Content starts

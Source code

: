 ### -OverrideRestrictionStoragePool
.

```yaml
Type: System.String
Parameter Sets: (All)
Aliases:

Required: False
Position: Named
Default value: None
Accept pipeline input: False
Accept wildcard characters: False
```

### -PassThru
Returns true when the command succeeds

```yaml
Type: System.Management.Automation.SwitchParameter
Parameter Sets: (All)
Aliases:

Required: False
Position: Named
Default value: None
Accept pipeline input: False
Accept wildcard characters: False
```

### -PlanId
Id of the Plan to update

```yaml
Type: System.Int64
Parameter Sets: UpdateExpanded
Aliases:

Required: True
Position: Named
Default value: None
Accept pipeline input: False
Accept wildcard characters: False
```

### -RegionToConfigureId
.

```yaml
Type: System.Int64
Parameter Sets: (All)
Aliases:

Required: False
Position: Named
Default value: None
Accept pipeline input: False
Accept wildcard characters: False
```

Content ends

Pull out all lines of the data with the string "System".

• [Answer area]:
Type: System.String
Type: System.Management.Automation.SwitchParameter
Type: System.Int64
Type: System.Int64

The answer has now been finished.